• _AIM OF THE EXERCISE_
If a line in the records contains the string "like", show that line.

── DATA FOR ANALYSIS ──

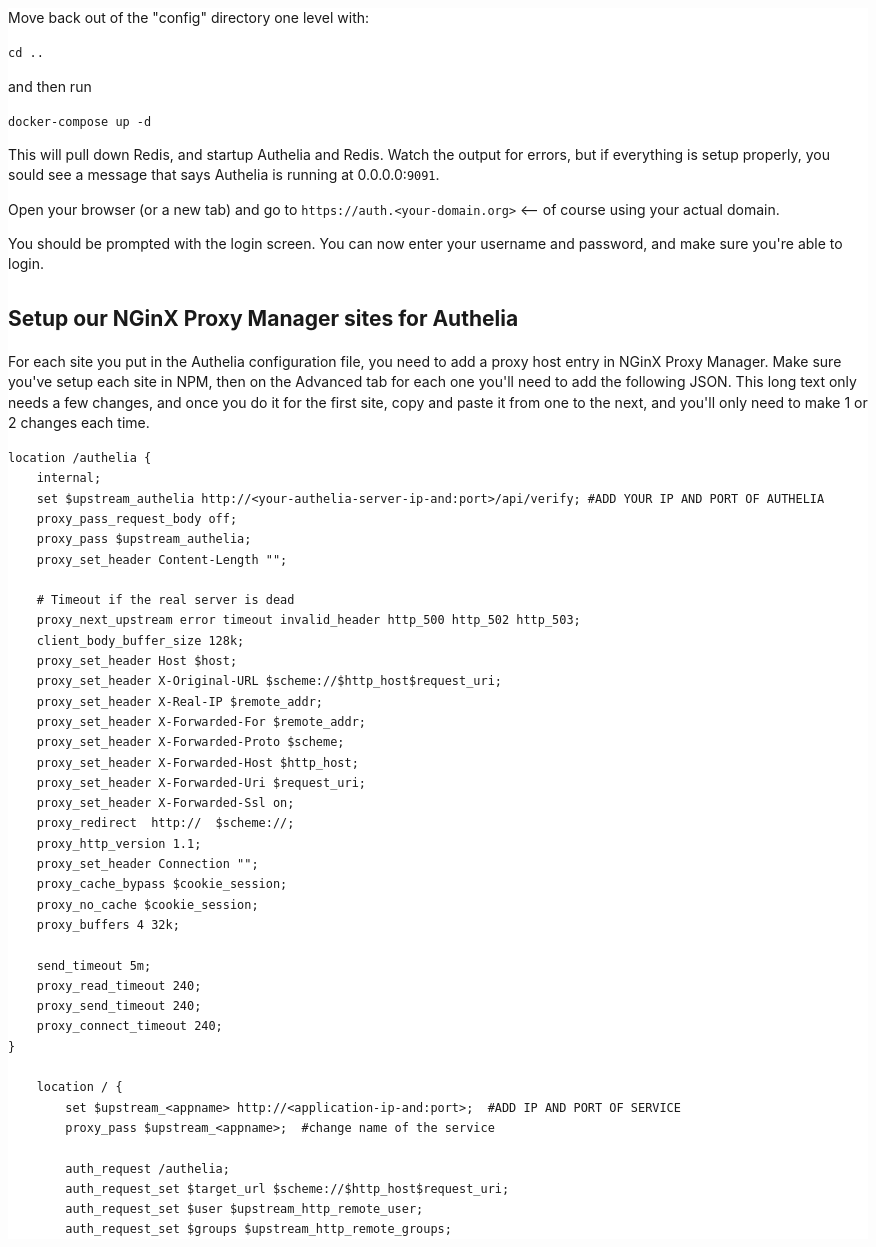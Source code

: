 Move back out of the "config" directory one level with:
```shell
cd ..
```
and then run 
```shell
docker-compose up -d
```
This will pull down Redis, and startup Authelia and Redis.  Watch the output for errors, but if everything is setup properly, you sould see a message that says Authelia is running at 0.0.0.0:`9091`.

Open your browser (or a new tab) and go to `https://auth.<your-domain.org>` <– of course using your actual domain.
 
You should be prompted with the login screen.  You can now enter your username and password, and make sure you're able to login.

## Setup our NGinX Proxy Manager sites for Authelia
 
For each site you put in the Authelia configuration file, you need to add a proxy host entry in NGinX Proxy Manager. Make sure you've setup each site in NPM, then on the Advanced tab for each one you'll need to add the following JSON. This long text only needs a few changes, and once you do it for the first site, copy and paste it from one to the next, and you'll only need to make 1 or 2 changes each time.

```
location /authelia {
    internal;
    set $upstream_authelia http://<your-authelia-server-ip-and:port>/api/verify; #ADD YOUR IP AND PORT OF AUTHELIA
    proxy_pass_request_body off;
    proxy_pass $upstream_authelia;    
    proxy_set_header Content-Length "";
 
    # Timeout if the real server is dead
    proxy_next_upstream error timeout invalid_header http_500 http_502 http_503;
    client_body_buffer_size 128k;
    proxy_set_header Host $host;
    proxy_set_header X-Original-URL $scheme://$http_host$request_uri;
    proxy_set_header X-Real-IP $remote_addr;
    proxy_set_header X-Forwarded-For $remote_addr; 
    proxy_set_header X-Forwarded-Proto $scheme;
    proxy_set_header X-Forwarded-Host $http_host;
    proxy_set_header X-Forwarded-Uri $request_uri;
    proxy_set_header X-Forwarded-Ssl on;
    proxy_redirect  http://  $scheme://;
    proxy_http_version 1.1;
    proxy_set_header Connection "";
    proxy_cache_bypass $cookie_session;
    proxy_no_cache $cookie_session;
    proxy_buffers 4 32k;
 
    send_timeout 5m;
    proxy_read_timeout 240;
    proxy_send_timeout 240;
    proxy_connect_timeout 240;
}
 
    location / {
        set $upstream_<appname> http://<application-ip-and:port>;  #ADD IP AND PORT OF SERVICE
        proxy_pass $upstream_<appname>;  #change name of the service
 
        auth_request /authelia;
        auth_request_set $target_url $scheme://$http_host$request_uri;
        auth_request_set $user $upstream_http_remote_user;
        auth_request_set $groups $upstream_http_remote_groups;
```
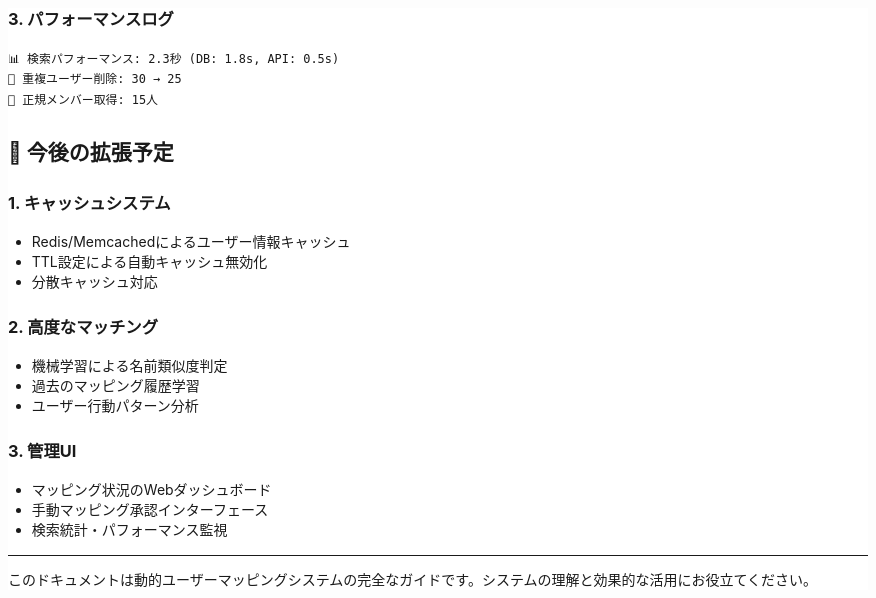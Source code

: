 ### 3. パフォーマンスログ
```
📊 検索パフォーマンス: 2.3秒 (DB: 1.8s, API: 0.5s)
🔄 重複ユーザー削除: 30 → 25
👥 正規メンバー取得: 15人
```

## 🚧 今後の拡張予定

### 1. キャッシュシステム
- Redis/Memcachedによるユーザー情報キャッシュ
- TTL設定による自動キャッシュ無効化
- 分散キャッシュ対応

### 2. 高度なマッチング
- 機械学習による名前類似度判定
- 過去のマッピング履歴学習
- ユーザー行動パターン分析

### 3. 管理UI
- マッピング状況のWebダッシュボード
- 手動マッピング承認インターフェース
- 検索統計・パフォーマンス監視

---

このドキュメントは動的ユーザーマッピングシステムの完全なガイドです。システムの理解と効果的な活用にお役立てください。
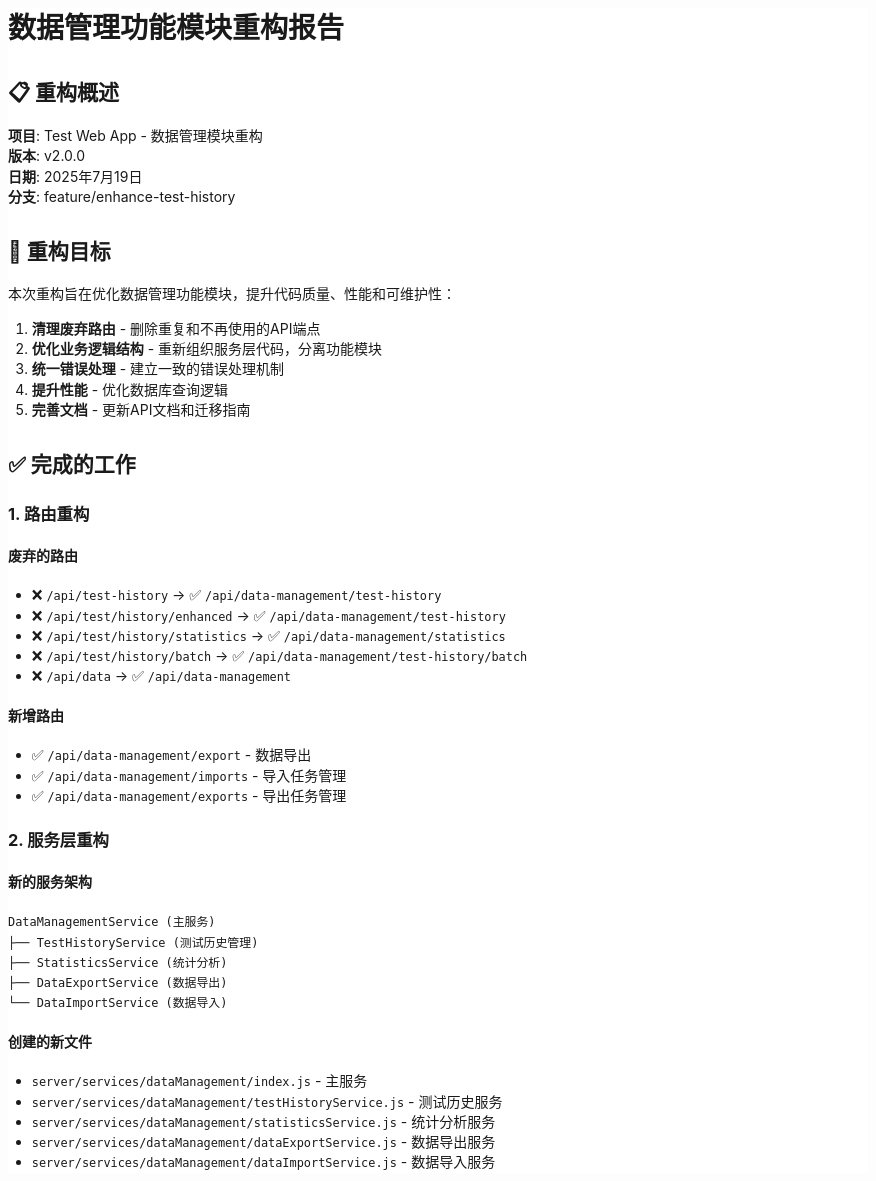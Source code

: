 # 数据管理功能模块重构报告

## 📋 重构概述

**项目**: Test Web App - 数据管理模块重构  
**版本**: v2.0.0  
**日期**: 2025年7月19日  
**分支**: feature/enhance-test-history  

## 🎯 重构目标

本次重构旨在优化数据管理功能模块，提升代码质量、性能和可维护性：

1. **清理废弃路由** - 删除重复和不再使用的API端点
2. **优化业务逻辑结构** - 重新组织服务层代码，分离功能模块
3. **统一错误处理** - 建立一致的错误处理机制
4. **提升性能** - 优化数据库查询逻辑
5. **完善文档** - 更新API文档和迁移指南

## ✅ 完成的工作

### 1. 路由重构

#### 废弃的路由
- ❌ `/api/test-history` → ✅ `/api/data-management/test-history`
- ❌ `/api/test/history/enhanced` → ✅ `/api/data-management/test-history`
- ❌ `/api/test/history/statistics` → ✅ `/api/data-management/statistics`
- ❌ `/api/test/history/batch` → ✅ `/api/data-management/test-history/batch`
- ❌ `/api/data` → ✅ `/api/data-management`

#### 新增路由
- ✅ `/api/data-management/export` - 数据导出
- ✅ `/api/data-management/imports` - 导入任务管理
- ✅ `/api/data-management/exports` - 导出任务管理

### 2. 服务层重构

#### 新的服务架构
```
DataManagementService (主服务)
├── TestHistoryService (测试历史管理)
├── StatisticsService (统计分析)
├── DataExportService (数据导出)
└── DataImportService (数据导入)
```

#### 创建的新文件
- `server/services/dataManagement/index.js` - 主服务
- `server/services/dataManagement/testHistoryService.js` - 测试历史服务
- `server/services/dataManagement/statisticsService.js` - 统计分析服务
- `server/services/dataManagement/dataExportService.js` - 数据导出服务
- `server/services/dataManagement/dataImportService.js` - 数据导入服务
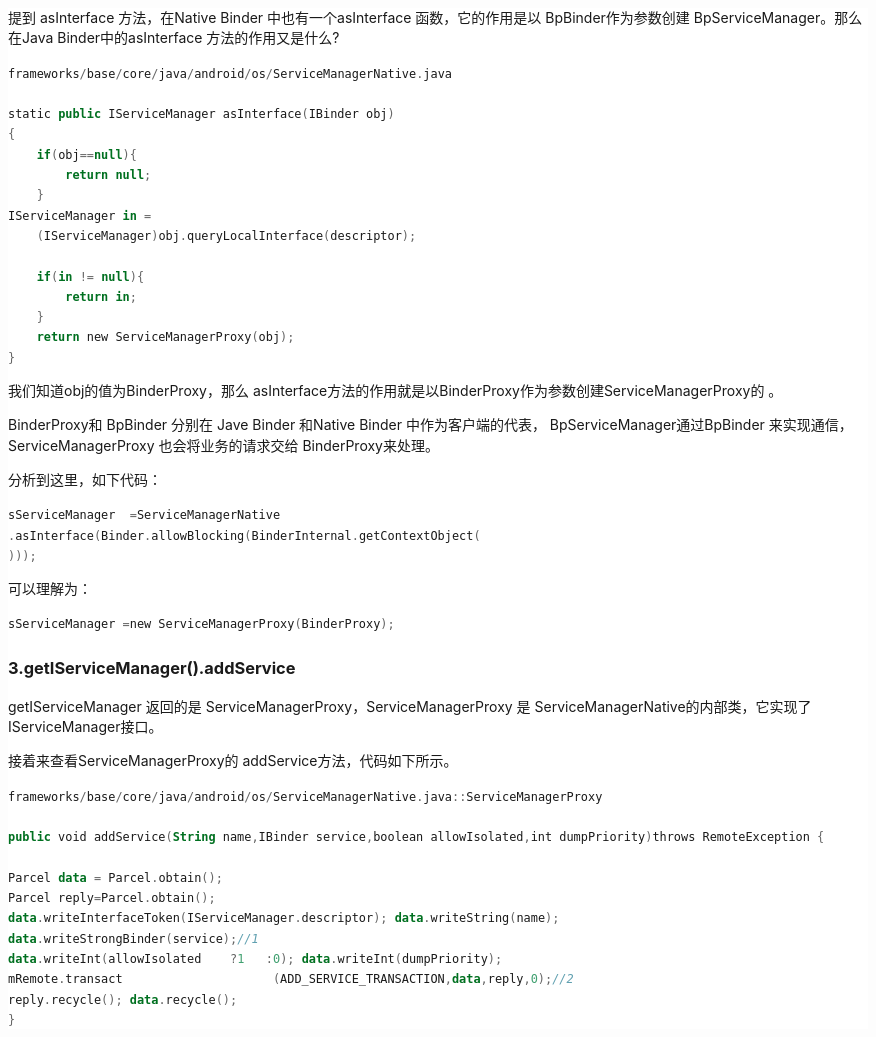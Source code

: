 提到 asInterface 方法，在Native  Binder 中也有一个asInterface 函数，它的作用是以 BpBinder作为参数创建 BpServiceManager。那么在Java Binder中的asInterface 方法的作用又是什么?

```kotlin
frameworks/base/core/java/android/os/ServiceManagerNative.java

static public IServiceManager asInterface(IBinder obj)
{
	if(obj==null){ 
		return null;
 	}
IServiceManager in =
	(IServiceManager)obj.queryLocalInterface(descriptor);

	if(in != null){
		return in;
	}
	return new ServiceManagerProxy(obj);
}
```

我们知道obj的值为BinderProxy，那么 asInterface方法的作用就是以BinderProxy作为参数创建ServiceManagerProxy的 。

BinderProxy和 BpBinder 分别在 Jave  Binder 和Native  Binder 中作为客户端的代表， BpServiceManager通过BpBinder 来实现通信，ServiceManagerProxy 也会将业务的请求交给 BinderProxy来处理。

分析到这里，如下代码：

```kotlin
sServiceManager  =ServiceManagerNative
.asInterface(Binder.allowBlocking(BinderInternal.getContextObject(
)));
```

可以理解为：

```kotlin
sServiceManager =new ServiceManagerProxy(BinderProxy);
```

###  3.getIServiceManager().addService

getIServiceManager 返回的是 ServiceManagerProxy，ServiceManagerProxy  是 ServiceManagerNative的内部类，它实现了IServiceManager接口。

接着来查看ServiceManagerProxy的 addService方法，代码如下所示。

```kotlin
frameworks/base/core/java/android/os/ServiceManagerNative.java::ServiceManagerProxy

public void addService(String name,IBinder service,boolean allowIsolated,int dumpPriority)throws RemoteException {

Parcel data = Parcel.obtain(); 
Parcel reply=Parcel.obtain();
data.writeInterfaceToken(IServiceManager.descriptor); data.writeString(name);
data.writeStrongBinder(service);//1
data.writeInt(allowIsolated    ?1   :0); data.writeInt(dumpPriority);
mRemote.transact                     (ADD_SERVICE_TRANSACTION,data,reply,0);//2
reply.recycle(); data.recycle();
}
```
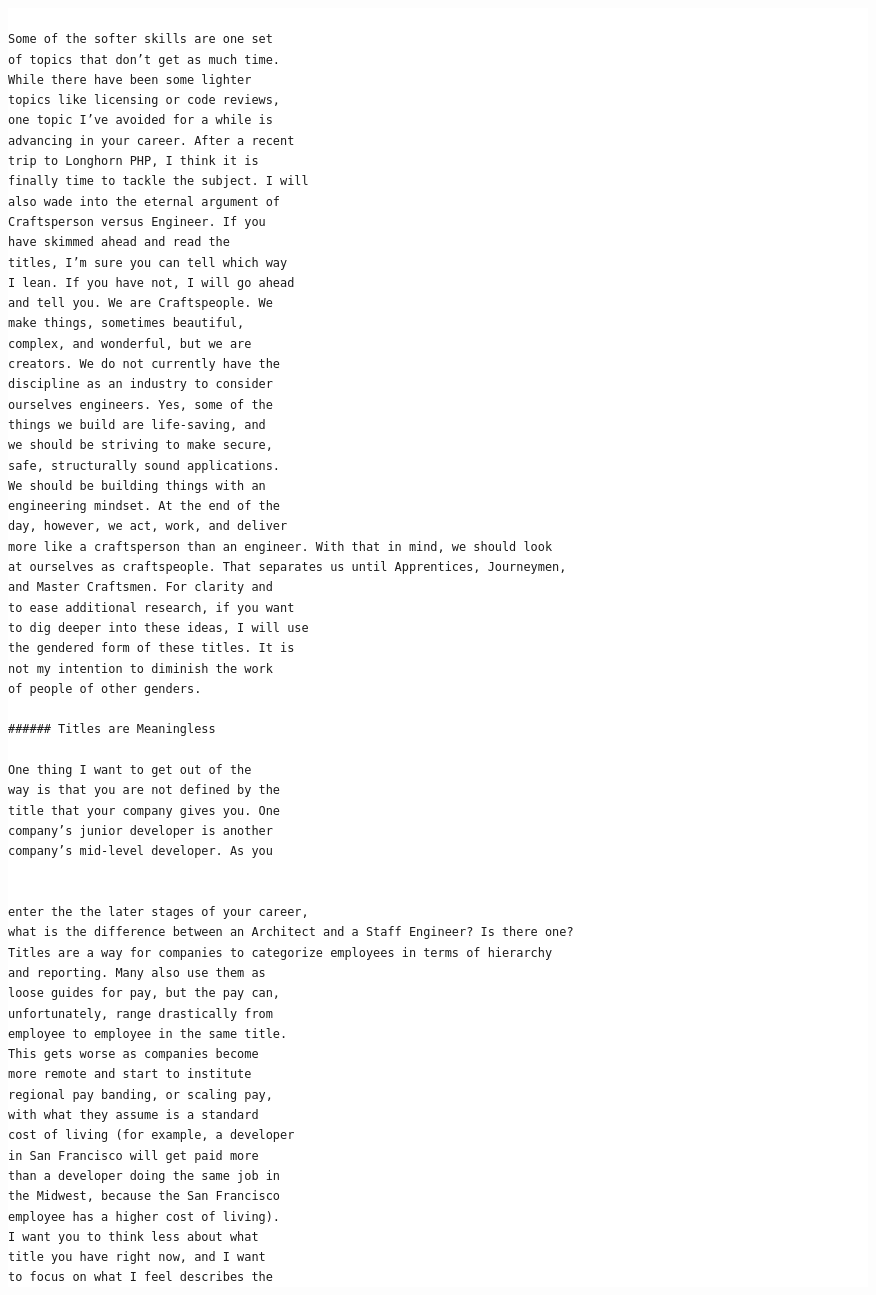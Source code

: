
 ```

Some of the softer skills are one set
of topics that don’t get as much time.
While there have been some lighter
topics like licensing or code reviews,
one topic I’ve avoided for a while is
advancing in your career. After a recent
trip to Longhorn PHP, I think it is
finally time to tackle the subject. I will
also wade into the eternal argument of
Craftsperson versus Engineer. If you
have skimmed ahead and read the
titles, I’m sure you can tell which way
I lean. If you have not, I will go ahead
and tell you. We are Craftspeople. We
make things, sometimes beautiful,
complex, and wonderful, but we are
creators. We do not currently have the
discipline as an industry to consider
ourselves engineers. Yes, some of the
things we build are life-saving, and
we should be striving to make secure,
safe, structurally sound applications.
We should be building things with an
engineering mindset. At the end of the
day, however, we act, work, and deliver
more like a craftsperson than an engineer. With that in mind, we should look
at ourselves as craftspeople. That separates us until Apprentices, Journeymen,
and Master Craftsmen. For clarity and
to ease additional research, if you want
to dig deeper into these ideas, I will use
the gendered form of these titles. It is
not my intention to diminish the work
of people of other genders.

###### Titles are Meaningless

One thing I want to get out of the
way is that you are not defined by the
title that your company gives you. One
company’s junior developer is another
company’s mid-level developer. As you


enter the the later stages of your career,
what is the difference between an Architect and a Staff Engineer? Is there one?
Titles are a way for companies to categorize employees in terms of hierarchy
and reporting. Many also use them as
loose guides for pay, but the pay can,
unfortunately, range drastically from
employee to employee in the same title.
This gets worse as companies become
more remote and start to institute
regional pay banding, or scaling pay,
with what they assume is a standard
cost of living (for example, a developer
in San Francisco will get paid more
than a developer doing the same job in
the Midwest, because the San Francisco
employee has a higher cost of living).
I want you to think less about what
title you have right now, and I want
to focus on what I feel describes the
```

───

• _SOLUTION TO THIS EXERCISE_
topics like licensing or code reviews,
more like a craftsperson than an engineer. With that in mind, we should look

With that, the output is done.